Tabular display is another approach for showing relationships among retrieval documents. The Envision system [fox93] allows the user to organize results according to metadata such as author or date along the X and Y-axes, and uses graphics to show values for attributes associated with retrieved documents within each cell (see Figure ). Color, shape, and size of an iconic representation of a document are used to show the computed relevance, the type of document, or other attributes. Clicking on an icon brings up more information about the document in another window. Like the WebCutter system, this view provides few cues about how the documents are related to one another in terms of their content or meaning. The SenseMaker system also allows users to group documents into different views via a table-like display [baldonado97], including a Scatter/Gather [cutting92] style view. Although tables are appealing, they cannot show the intersections of many different attributes; rather they are better for pairwise comparisons. Another problem with tables for display of textual information is that very little information can be fitted on a screen at a time, making comparisons difficult.
The Table Lens [rao94b] is an innovative interface for viewing and interactively reorganizing very large tables of information (see Figure 10.24). It uses focus-plus-context to fit hundreds of rows of information in a space occupied by at most two dozen rows in standard spreadsheets.
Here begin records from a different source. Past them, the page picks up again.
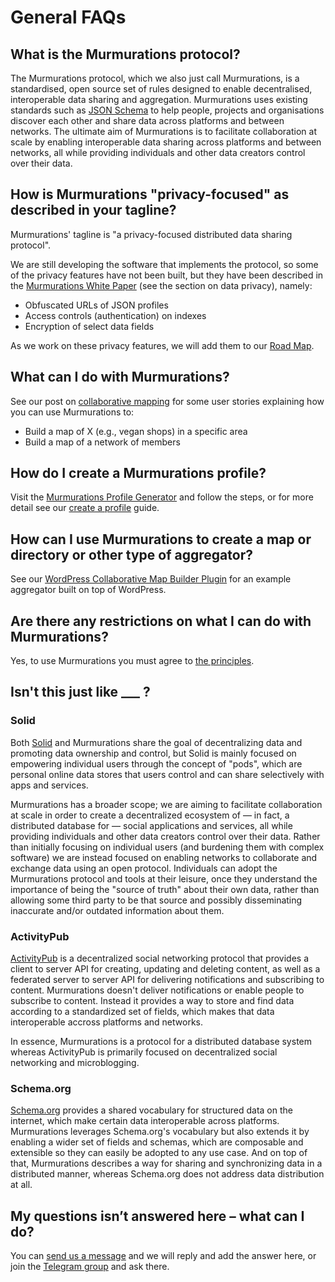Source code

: # General FAQs

## What is the Murmurations protocol?

The Murmurations protocol, which we also just call Murmurations, is a standardised, open source set of rules designed to enable decentralised, interoperable data sharing and aggregation. Murmurations uses existing standards such as [JSON Schema](https://json-schema.org/) to help people, projects and organisations discover each other and share data across platforms and between networks. The ultimate aim of Murmurations is to facilitate collaboration at scale by enabling interoperable data sharing across platforms and between networks, all while providing individuals and other data creators control over their data.

## How is Murmurations "privacy-focused" as described in your tagline?

Murmurations' tagline is "a privacy-focused distributed data sharing protocol".

We are still developing the software that implements the protocol, so some of the privacy features have not been built, but they have been described in the [Murmurations White Paper](https://murmurations.network/wp-content/uploads/2024/04/Murmurations-White-Paper-v1.0.pdf) (see the section on data privacy), namely:

- Obfuscated URLs of JSON profiles
- Access controls (authentication) on indexes
- Encryption of select data fields

As we work on these privacy features, we will add them to our [Road Map](https://github.com/orgs/MurmurationsNetwork/projects/7).

## What can I do with Murmurations?

See our post on [collaborative mapping](https://murmurations.network/2023/08/22/collaborative-mapping/) for some user stories explaining how you can use Murmurations to:

- Build a map of X (e.g., vegan shops) in a specific area
- Build a map of a network of members

## How do I create a Murmurations profile?

Visit the [Murmurations Profile Generator](https://test-tools.murmurations.network/profile-generator) and follow the steps, or for more detail see our [create a profile](/guides/create-a-profile.md) guide.

## How can I use Murmurations to create a map or directory or other type of aggregator?

See our [WordPress Collaborative Map Builder Plugin](/developers/wp-aggregator.html) for an example aggregator built on top of WordPress.

## Are there any restrictions on what I can do with Murmurations?

Yes, to use Murmurations you must agree to [the principles](https://murmurations.network/principles/).

## Isn't this just like ___ ?

### Solid

Both [Solid](https://solidproject.org/) and Murmurations share the goal of decentralizing data and promoting data ownership and control, but Solid is mainly focused on empowering individual users through the concept of "pods", which are personal online data stores that users control and can share selectively with apps and services.

Murmurations has a broader scope; we are aiming to facilitate collaboration at scale in order to create a decentralized ecosystem of &mdash; in fact, a distributed database for &mdash; social applications and services, all while providing individuals and other data creators control over their data. Rather than initially focusing on individual users (and burdening them with complex software) we are instead focused on enabling networks to collaborate and exchange data using an open protocol. Individuals can adopt the Murmurations protocol and tools at their leisure, once they understand the importance of being the "source of truth" about their own data, rather than allowing some third party to be that source and possibly disseminating inaccurate and/or outdated information about them.

### ActivityPub

[ActivityPub](https://activitypub.rocks/) is a decentralized social networking protocol that provides a client to server API for creating, updating and deleting content, as well as a federated server to server API for delivering notifications and subscribing to content. Murmurations doesn't deliver notifications or enable people to subscribe to content. Instead it provides a way to store and find data according to a standardized set of fields, which makes that data interoperable accross platforms and networks.

In essence, Murmurations is a protocol for a distributed database system whereas ActivityPub is primarily focused on decentralized social networking and microblogging.

### Schema.org

[Schema.org](https://schema.org/) provides a shared vocabulary for structured data on the internet, which make certain data interoperable across platforms. Murmurations leverages Schema.org's vocabulary but also extends it by enabling a wider set of fields and schemas, which are composable and extensible so they can easily be adopted to any use case. And on top of that, Murmurations describes a way for sharing and synchronizing data in a distributed manner, whereas Schema.org does not address data distribution at all.

## My questions isn’t answered here – what can I do?

You can [send us a message](https://murmurations.network/contact/) and we will reply and add the answer here, or join the [Telegram group](https://t.me/joinchat/JvotB0kuxrjFgvYszbNvZw) and ask there.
And because it allows for rapid reorganization via sorting of columns, users can quickly switch from a view focused around one kind of metadata to another. For example, first sorting documents by rank and then by author name can show the relative ranks of different articles by the same author. A re-sort by date can show patterns in relevance scores with respect to date of publication. This rapid re-sorting capability helps circumvent the problems associated with the fact that tables cannot show many simultaneous intersections.
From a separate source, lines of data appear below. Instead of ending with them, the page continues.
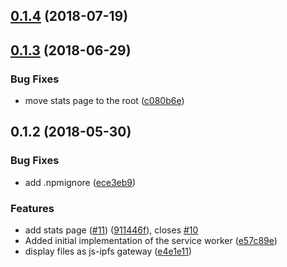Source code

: <a name="0.1.4"></a>
## [0.1.4](https://github.com/ipfs-shipyard/service-worker-gateway/compare/v0.1.3...v0.1.4) (2018-07-19)



<a name="0.1.3"></a>
## [0.1.3](https://github.com/ipfs-shipyard/service-worker-gateway/compare/v0.1.2...v0.1.3) (2018-06-29)


### Bug Fixes

* move stats page to the root ([c080b6e](https://github.com/ipfs-shipyard/service-worker-gateway/commit/c080b6e))



<a name="0.1.2"></a>
## 0.1.2 (2018-05-30)


### Bug Fixes

* add .npmignore ([ece3eb9](https://github.com/ipfs-shipyard/service-worker-gateway/commit/ece3eb9))


### Features

* add stats page ([#11](https://github.com/ipfs-shipyard/service-worker-gateway/issues/11)) ([911446f](https://github.com/ipfs-shipyard/service-worker-gateway/commit/911446f)), closes [#10](https://github.com/ipfs-shipyard/service-worker-gateway/issues/10)
* Added initial implementation of the service worker ([e57c89e](https://github.com/ipfs-shipyard/service-worker-gateway/commit/e57c89e))
* display files as js-ipfs gateway ([e4e1e11](https://github.com/ipfs-shipyard/service-worker-gateway/commit/e4e1e11))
Another variation on the table theme is that seen in the Perspective Wall [mackinlay91] in which a focus-plus-context display is used to center information currently of interest in the middle of the display, compressing less important information into the periphery on the sides of the wall. The idea is to show in detail the currently most important information while at the same time retaining the context of the rest of the information. For example, if viewing documents in chronological order, the user can easily tell if they are currently looking at documents in the beginning, middle, or end of the time range.
These interfaces have not been applied to information access tasks. The problem with such displays when applied to text is that they require an attribute that can be shown according to an underlying order, such as date. Unfortunately, information useful for organizing text content, such as topic labels, does not have an inherent meaningful order. Alphabetical order is useful for looking up individual items, but not for seeing patterns across items according to adjacency, as in the case for ordered data types like dates and size.